Learning Progressions

Reading Click heading to expand


Students in year 4 are reading texts for instructional reading purposes, and they are also increasingly required to use texts to meet the demands of the curriculum as an integral part of their regular classroom programme. Students read texts in order to locate and evaluate information and ideas about a range of subjects as they generate and answer questions to meet specific learning purposes.

"We can't sleep here," wailed Mum. "Why not?" asked Dad. "Because it's... well, it's dark."...

From "Camping down the Line", by Amanda Jackson [School Journal, Part 2 Number 1, 2004]

By the end of year 4, students use their reading processing and comprehension strategies to read texts appropriate to this level accurately and fluently. They use and integrate a variety of comprehension strategies in order to understand, respond to, and think critically about these texts.

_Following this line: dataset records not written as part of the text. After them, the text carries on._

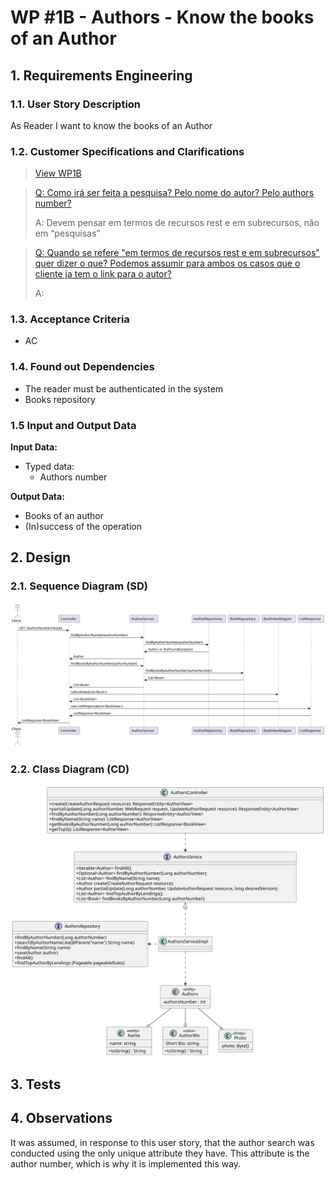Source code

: # WP #1B - Authors - Know the books of an Author

## 1. Requirements Engineering
### 1.1. User Story Description

As Reader I want to know the books of an Author

### 1.2. Customer Specifications and Clarifications

>[View WP1B](..%2FWP1B-Authors.md)

>[Q: Como irá ser feita a pesquisa? Pelo nome do autor? Pelo authors number?  ](https://moodle.isep.ipp.pt/mod/forum/discuss.php?d=29862)
>
>A: Devem pensar em termos de recursos rest e em subrecursos, não em “pesquisas”

>[Q:
Quando se refere "em termos de recursos rest e em subrecursos" 
> quer dizer o que? Podemos assumir para ambos os casos que o cliente ja tem o link para o autor?
](https://moodle.isep.ipp.pt/mod/forum/discuss.php?d=29862)
>
>A: 


### 1.3. Acceptance Criteria
- AC

### 1.4. Found out Dependencies
- The reader must be authenticated in the system
- Books repository
### 1.5 Input and Output Data

**Input Data:**

* Typed data:
  * Authors number

**Output Data:**

* Books of an author
* (In)success of the operation

## 2. Design
### 2.1. Sequence Diagram (SD)
![Ph2-4-KnowBooksAnAuthor.svg](Ph2-4-KnowBooksAnAuthor.svg)
### 2.2. Class Diagram (CD)
![ClassDiagram.svg](..%2FClassDiagram.svg)
## 3. Tests
## 4. Observations
It was assumed, in response to this user story,
that the author search was conducted using the
only unique attribute they have. This attribute is
the author number, which is why it is implemented
this way.

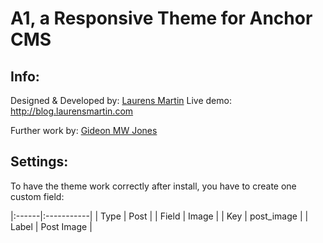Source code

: A1, a Responsive Theme for Anchor CMS
========

Info:
--------

Designed & Developed by: [Laurens Martin](http://laurensmartin.com)
Live demo: http://blog.laurensmartin.com

Further work by: [Gideon MW Jones](http://gideonjon.es)

Settings:
--------

To have the theme work correctly after install, you have to create one custom field:

|:------|:-----------|
| Type  | Post       |
| Field | Image      |
| Key   | post_image |
| Label | Post Image |




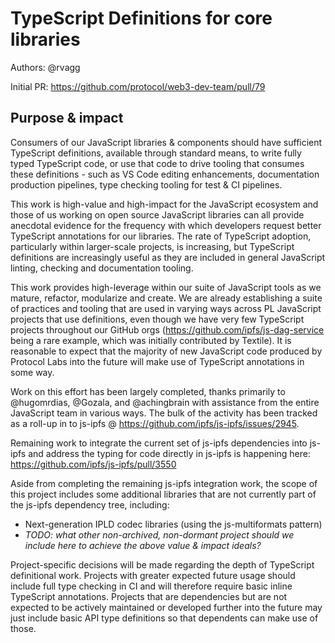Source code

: # TypeScript Definitions for core libraries

Authors: @rvagg

Initial PR: https://github.com/protocol/web3-dev-team/pull/79

## Purpose &amp; impact 

Consumers of our JavaScript libraries & components should have sufficient TypeScript definitions, available through standard means, to write fully typed TypeScript code, or use that code to drive tooling that consumes these definitions - such as VS Code editing enhancements, documentation production pipelines, type checking tooling for test & CI pipelines.

This work is high-value and high-impact for the JavaScript ecosystem and those of us working on open source JavaScript libraries can all provide anecdotal evidence for the frequency with which developers request better TypeScript annotations for our libraries. The rate of TypeScript adoption, particularly within larger-scale projects, is increasing, but TypeScript definitions are increasingly useful as they are included in general JavaScript linting, checking and documentation tooling.

This work provides high-leverage within our suite of JavaScript tools as we mature, refactor, modularize and create. We are already establishing a suite of practices and tooling that are used in varying ways across PL JavaScript projects that use definitions, even though we have very few TypeScript projects throughout our GitHub orgs (<https://github.com/ipfs/js-dag-service> being a rare example, which was initially contributed by Textile). It is reasonable to expect that the majority of new JavaScript code produced by Protocol Labs into the future will make use of TypeScript annotations in some way.

Work on this effort has been largely completed, thanks primarily to @hugomrdias, @Gozala, and @achingbrain with assistance from the entire JavaScript team in various ways. The bulk of the activity has been tracked as a roll-up in to js-ipfs @ <https://github.com/ipfs/js-ipfs/issues/2945>.

Remaining work to integrate the current set of js-ipfs dependencies into js-ipfs and address the typing for code directly in js-ipfs is happening here: https://github.com/ipfs/js-ipfs/pull/3550

Aside from completing the remaining js-ipfs integration work, the scope of this project includes some additional libraries that are not currently part of the js-ipfs dependency tree, including:

 * Next-generation IPLD codec libraries (using the js-multiformats pattern)
 * _TODO: what other non-archived, non-dormant project should we include here to achieve the above value & impact ideals?_

Project-specific decisions will be made regarding the depth of TypeScript definitional work. Projects with greater expected future usage should include full type checking in CI and will therefore require basic inline TypeScript annotations. Projects that are dependencies but are not expected to be actively maintained or developed further into the future may just include basic API type definitions so that dependents can make use of those.

<!--
#### Background &amp; intent
_Describe the desired state of the world after this project? Why does that matter?_
#### Assumptions &amp; hypotheses
_What must be true for this project to matter?_
#### User workflow example
_How would a developer or user use this new capability?_
#### Impact
_How would this directly contribute to web3 dev stack product-market fit?_
#### Leverage
_How much would nailing this project improve our knowledge and ability to execute future projects?_
#### Confidence
_How sure are we that this impact would be realized? Label from [this scale](https://medium.com/@nimay/inside-product-introduction-to-feature-priority-using-ice-impact-confidence-ease-and-gist-5180434e5b15)_.
## Project definition
#### Brief plan of attack
#### What does done look like?
_What specific deliverables should completed to consider this project done?_
####  What does success look like?
_Success means impact. How will we know we did the right thing?_
#### Counterpoints &amp; pre-mortem
_Why might this project be lower impact than expected? How could this project fail to complete, or fail to be successful?_
#### Alternatives
_How might this project’s intent be realized in other ways (other than this project proposal)? What other potential solutions can address the same need?_
#### Dependencies/prerequisites
#### Future opportunities
## Required resources
#### Effort estimate
#### Roles / skills needed
-->
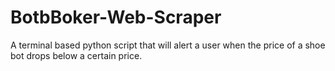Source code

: # BotbBoker-Web-Scraper
A terminal based python script that will alert a user when the price of a shoe bot drops below a certain price.
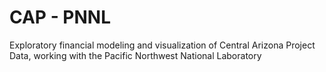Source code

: # CAP - PNNL
Exploratory financial modeling and visualization of Central Arizona Project Data, working with the Pacific Northwest National Laboratory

When students at this level read, respond to, and think critically about texts, they:

  • have a strong sense of what they like to read as well as what they are able to read, and they know where to locate such materials;
  • select from a variety of strategies to monitor their reading and to use when meaning breaks down (e.g., cross-checking, rereading, using what they know about words and sentence structure, and looking for clues to confirm their predictions and inferences);
  • meet their purposes for reading by employing specific comprehension strategies, such as:
    • identifying and summarising main ideas (using their knowledge of text structure)
    • making and justifying inferences (using information that is close by in the text)
    • making connections between the text and their prior knowledge to interpret figurative language;
  • read for sustained periods and sustain meaning in longer texts over time (e.g., when reading junior novels over several days);
  • can discuss their responses to a variety of texts (e.g., by evaluating the effectiveness of a particular text for a particular purpose).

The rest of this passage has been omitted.